[Collected data]
******************************
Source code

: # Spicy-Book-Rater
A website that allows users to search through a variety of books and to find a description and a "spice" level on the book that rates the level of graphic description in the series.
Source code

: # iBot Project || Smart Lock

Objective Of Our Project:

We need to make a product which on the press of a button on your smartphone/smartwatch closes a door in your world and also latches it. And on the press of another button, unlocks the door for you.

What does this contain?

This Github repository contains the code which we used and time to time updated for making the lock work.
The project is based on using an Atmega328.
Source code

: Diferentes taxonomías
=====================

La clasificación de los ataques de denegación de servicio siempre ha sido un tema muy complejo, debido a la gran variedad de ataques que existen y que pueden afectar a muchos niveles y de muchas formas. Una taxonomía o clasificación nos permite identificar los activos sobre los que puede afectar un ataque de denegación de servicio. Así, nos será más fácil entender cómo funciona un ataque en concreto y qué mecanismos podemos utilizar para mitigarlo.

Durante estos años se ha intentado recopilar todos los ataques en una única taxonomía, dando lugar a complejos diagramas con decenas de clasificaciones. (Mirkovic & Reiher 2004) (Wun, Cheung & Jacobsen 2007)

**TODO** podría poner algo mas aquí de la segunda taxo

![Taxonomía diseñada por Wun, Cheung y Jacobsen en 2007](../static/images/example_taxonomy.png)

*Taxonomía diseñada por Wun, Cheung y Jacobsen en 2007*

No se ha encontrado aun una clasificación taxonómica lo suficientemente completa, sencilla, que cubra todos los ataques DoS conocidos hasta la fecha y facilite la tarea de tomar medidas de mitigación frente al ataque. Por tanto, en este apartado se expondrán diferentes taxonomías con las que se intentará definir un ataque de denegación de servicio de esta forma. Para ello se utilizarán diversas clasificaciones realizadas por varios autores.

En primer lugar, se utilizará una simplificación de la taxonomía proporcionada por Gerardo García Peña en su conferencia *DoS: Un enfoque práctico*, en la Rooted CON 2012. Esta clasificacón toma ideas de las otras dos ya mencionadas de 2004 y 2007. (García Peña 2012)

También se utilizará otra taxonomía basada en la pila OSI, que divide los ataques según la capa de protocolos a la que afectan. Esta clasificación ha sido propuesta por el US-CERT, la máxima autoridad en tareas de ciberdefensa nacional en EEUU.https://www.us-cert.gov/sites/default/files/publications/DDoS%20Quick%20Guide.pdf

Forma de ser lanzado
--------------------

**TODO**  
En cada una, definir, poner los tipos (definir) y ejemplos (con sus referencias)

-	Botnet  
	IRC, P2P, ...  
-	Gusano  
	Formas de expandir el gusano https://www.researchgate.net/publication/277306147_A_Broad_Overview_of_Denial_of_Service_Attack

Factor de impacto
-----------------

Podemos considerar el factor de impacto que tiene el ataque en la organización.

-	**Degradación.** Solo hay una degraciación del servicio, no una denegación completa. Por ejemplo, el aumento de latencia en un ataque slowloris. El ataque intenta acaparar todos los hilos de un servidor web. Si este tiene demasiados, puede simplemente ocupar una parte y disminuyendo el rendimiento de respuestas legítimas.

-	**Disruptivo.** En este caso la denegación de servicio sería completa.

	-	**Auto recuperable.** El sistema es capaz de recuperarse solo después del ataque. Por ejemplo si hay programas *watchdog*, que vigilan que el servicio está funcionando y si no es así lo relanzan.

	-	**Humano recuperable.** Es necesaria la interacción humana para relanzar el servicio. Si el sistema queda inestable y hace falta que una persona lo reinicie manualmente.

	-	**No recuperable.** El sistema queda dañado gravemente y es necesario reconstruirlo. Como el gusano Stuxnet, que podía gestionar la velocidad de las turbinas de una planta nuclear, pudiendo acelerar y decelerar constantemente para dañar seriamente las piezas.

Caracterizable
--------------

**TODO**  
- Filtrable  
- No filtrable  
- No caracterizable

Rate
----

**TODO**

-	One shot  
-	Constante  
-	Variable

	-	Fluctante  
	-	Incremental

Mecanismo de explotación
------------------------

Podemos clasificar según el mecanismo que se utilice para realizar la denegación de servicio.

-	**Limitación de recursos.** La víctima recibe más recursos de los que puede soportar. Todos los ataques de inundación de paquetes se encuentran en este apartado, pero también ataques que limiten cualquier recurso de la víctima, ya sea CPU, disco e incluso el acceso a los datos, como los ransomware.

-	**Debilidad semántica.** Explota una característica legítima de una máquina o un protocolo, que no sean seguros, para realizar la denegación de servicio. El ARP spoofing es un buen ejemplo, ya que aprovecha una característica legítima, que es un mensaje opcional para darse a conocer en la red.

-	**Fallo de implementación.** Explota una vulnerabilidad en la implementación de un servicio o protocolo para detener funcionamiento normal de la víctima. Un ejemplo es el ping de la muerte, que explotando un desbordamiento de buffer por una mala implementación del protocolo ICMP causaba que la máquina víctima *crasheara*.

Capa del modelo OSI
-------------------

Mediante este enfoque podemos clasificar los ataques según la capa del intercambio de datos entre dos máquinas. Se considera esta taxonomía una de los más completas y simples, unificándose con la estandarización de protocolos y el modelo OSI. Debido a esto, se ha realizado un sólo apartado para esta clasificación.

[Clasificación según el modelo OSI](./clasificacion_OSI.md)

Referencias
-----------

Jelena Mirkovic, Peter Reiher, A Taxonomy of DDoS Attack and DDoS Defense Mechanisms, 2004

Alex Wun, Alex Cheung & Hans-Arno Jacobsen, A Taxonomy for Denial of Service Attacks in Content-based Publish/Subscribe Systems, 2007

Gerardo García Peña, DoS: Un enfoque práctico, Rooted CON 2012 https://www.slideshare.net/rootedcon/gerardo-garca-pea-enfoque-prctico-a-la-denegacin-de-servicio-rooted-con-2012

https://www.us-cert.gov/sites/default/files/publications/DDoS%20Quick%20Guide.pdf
******************************
Exercise.
The result should be every line that contains "datos", copied from the entries.

Your response.
-	**Limitación de recursos.** La víctima recibe más recursos de los que puede soportar. Todos los ataques de inundación de paquetes se encuentran en este apartado, pero también ataques que limiten cualquier recurso de la víctima, ya sea CPU, disco e incluso el acceso a los datos, como los ransomware.
Mediante este enfoque podemos clasificar los ataques según la capa del intercambio de datos entre dos máquinas. Se considera esta taxonomía una de los más completas y simples, unificándose con la estandarización de protocolos y el modelo OSI. Debido a esto, se ha realizado un sólo apartado para esta clasificación.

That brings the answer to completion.